$\textstyle \parbox{1.5in}{CS1320}$ $\textstyle \parbox{3in}{\Large CS1320 Homework~2}$ $\textstyle \parbox{1.5in}{07~Sep 1999}$


Due Tuesday, 14 Sep 1999, at the beginning of class.

Reading

Read Chapter 2 of the textbook.

Problems

When submitting a program, please submit the program's code prepended with comments briefly describing its input and output. Please indent your code to make it readable. See Section 2.5 of the textbook for style hints. If you desire, you can also submit examples demonstrating your program's correctness.

1.
A sequence begins 0, 1, 1, 2, 3, 5, 8, 13. Write a program producing the first thirty entries in this sequence. What are they?

2.
Write a program showing how to add all possible pairs of hexadecimal digits.
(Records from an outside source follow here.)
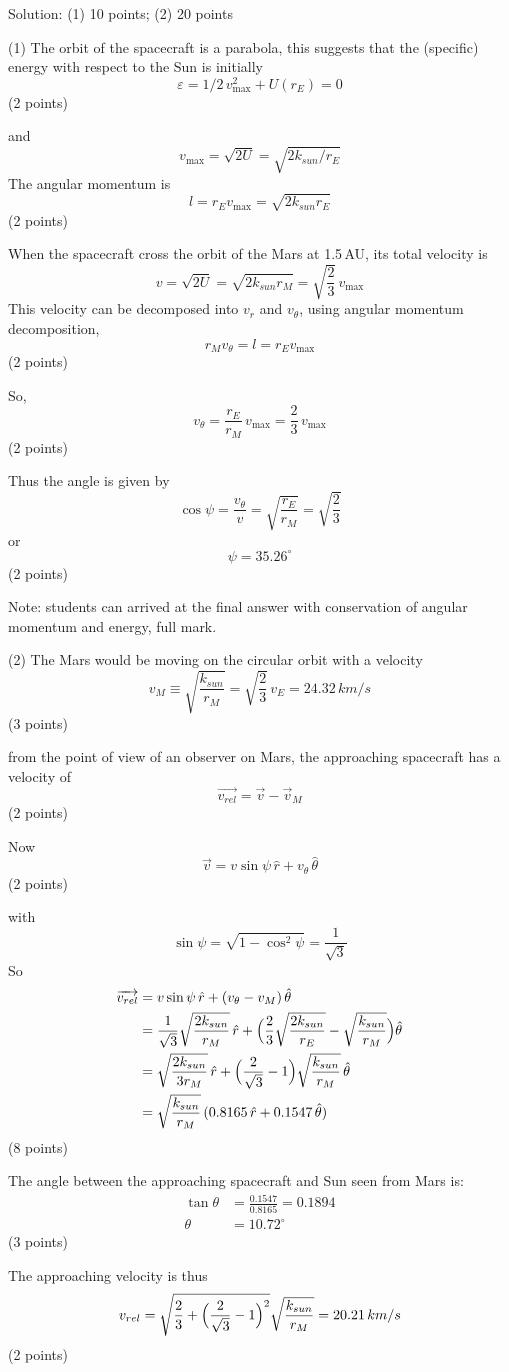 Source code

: Solution: (1) 10 points; (2) 20 points

(1) The orbit of the spacecraft is a parabola, this suggests that the
(specific) energy with respect to the Sun is initially
\[
  \varepsilon = 1/2\,v_{\max}^2 + U(r_E) = 0
\]
\hfill(2 points)

and
\[
  v_{\max} = \sqrt{2U} = \sqrt{2k_{sun}/r_E}
\]
The angular momentum is
\[
  l = r_E v_{\max} = \sqrt{2k_{sun}r_E}
\]
\hfill(2 points)

When the spacecraft cross the orbit of the Mars at 1.5\,AU, its total velocity
is
\[
  v = \sqrt{2U} = \sqrt{2k_{sun}r_M} = \sqrt{\frac{2}{3}}\,v_{\max}
\]
This velocity can be decomposed into $v_r$ and $v_\theta$, using angular
momentum decomposition,
\[
  r_M v_\theta = l = r_E v_{\max}
\]
\hfill(2 points)

So,
\[
  v_\theta = \frac{r_E}{r_M}\,v_{\max} = \frac{2}{3}\,v_{\max}
\]
\hfill(2 points)

Thus the angle is given by
\[
  \cos\psi = \frac{v_\theta}{v} = \sqrt{\frac{r_E}{r_M}} = \sqrt{\frac{2}{3}}
\]
or
\[
  \psi = 35.26^\circ
\]
\hfill(2 points)

Note: students can arrived at the final answer with conservation of angular
momentum and energy, full mark.

(2) The Mars would be moving on the circular orbit with a velocity
\[
  v_M \equiv \sqrt{\frac{k_{sun}}{r_M}} = \sqrt{\frac{2}{3}}\,v_E
  = 24.32\,km/s
\]
\hfill(3 points)

from the point of view of an observer on Mars, the approaching spacecraft has
a velocity of
\[
  \overrightarrow{v_{rel}} = \vec{v} - \vec{v}_M
\]
\hfill(2 points)

Now
\[
  \vec{v} = v\sin\psi\,\hat{r} + v_\theta\,\hat{\theta}
\]
\hfill(2 points)

with
\[
  \sin\psi = \sqrt{1 - \cos^2\psi} = \frac{1}{\sqrt{3}}
\]
So
\begin{align*}
  \overrightarrow{v_{rel}}
  &= v\sin\psi\,\hat{r} + (v_\theta - v_M)\,\hat{\theta} \\
  &= \frac{1}{\sqrt{3}}\sqrt{\frac{2k_{sun}}{r_M}}\,\hat{r}
   + \Bigl(\frac{2}{3}\sqrt{\frac{2k_{sun}}{r_E}}
   - \sqrt{\frac{k_{sun}}{r_M}}\Bigr)\hat{\theta} \\
  &= \sqrt{\frac{2k_{sun}}{3r_M}}\,\hat{r}
   + \Bigl(\frac{2}{\sqrt{3}} - 1\Bigr)\sqrt{\frac{k_{sun}}{r_M}}\,\hat{\theta} \\
  &= \sqrt{\frac{k_{sun}}{r_M}}\,(0.8165\,\hat{r} + 0.1547\,\hat{\theta})
\end{align*}
\hfill(8 points)

The angle between the approaching spacecraft and Sun seen from Mars is:
\begin{align*}
  \tan\theta &= \frac{0.1547}{0.8165} = 0.1894 \\
  \theta &= 10.72^\circ
\end{align*}
\hfill(3 points)

The approaching velocity is thus
\[
  v_{rel} = \sqrt{\frac{2}{3} + \Bigl(\frac{2}{\sqrt{3}} - 1\Bigr)^2}
            \sqrt{\frac{k_{sun}}{r_M}} = 20.21\,km/s
\]
\hfill(2 points)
Print the sums one per line. The first and second lines could be
0 + 0 = 0
0 + 1 = 1.
Be sure to print the answer using hexadecimal numbers.

3.
Write a program to convert a Fahrenheit temperature to Celsius. The Celsius temperature is (5/9)(F - 32), where F is the Fahrenheit temperature. The program should ask the user for the Fahrenheit temperature and should print the temperature in Celsius.

4.
Write a program to determine the largest and smallest possible values that an int variable can attain on the computers we use for class. What are the values? Another type is unsigned int, which means that it only holds nonnegative values. What is the largest value an unsigned int variable can hold?

5.
In Norton Juster's children's story The Phantom Tollbooth, the Mathemagician gives Milo the following problem to solve:

4 + 9 - 2*16 + 1 / 3*6 - 67 + 8*2 - 3 + 26 - 1 / 34 + 3 / 7 + 2 - 5.

According to Milo's calculations, which are corroborated by the Mathemagician, this expression ``all works out to zero.'' If you do the calculation, however, the expression comes out to zero only if you start at the beginning and apply all the operators in strict left-to-right order. What would the answer be if the Mathemagician's expression were evaluated using C++'s precedence rules?

In your answer, show the order the operations are performed. An easy way to do this is to copy the entire expression and then replace the performed operation by its value. Copy the resulting expression to the next line and continue. (Using a text editor to copy the expression may be useful.)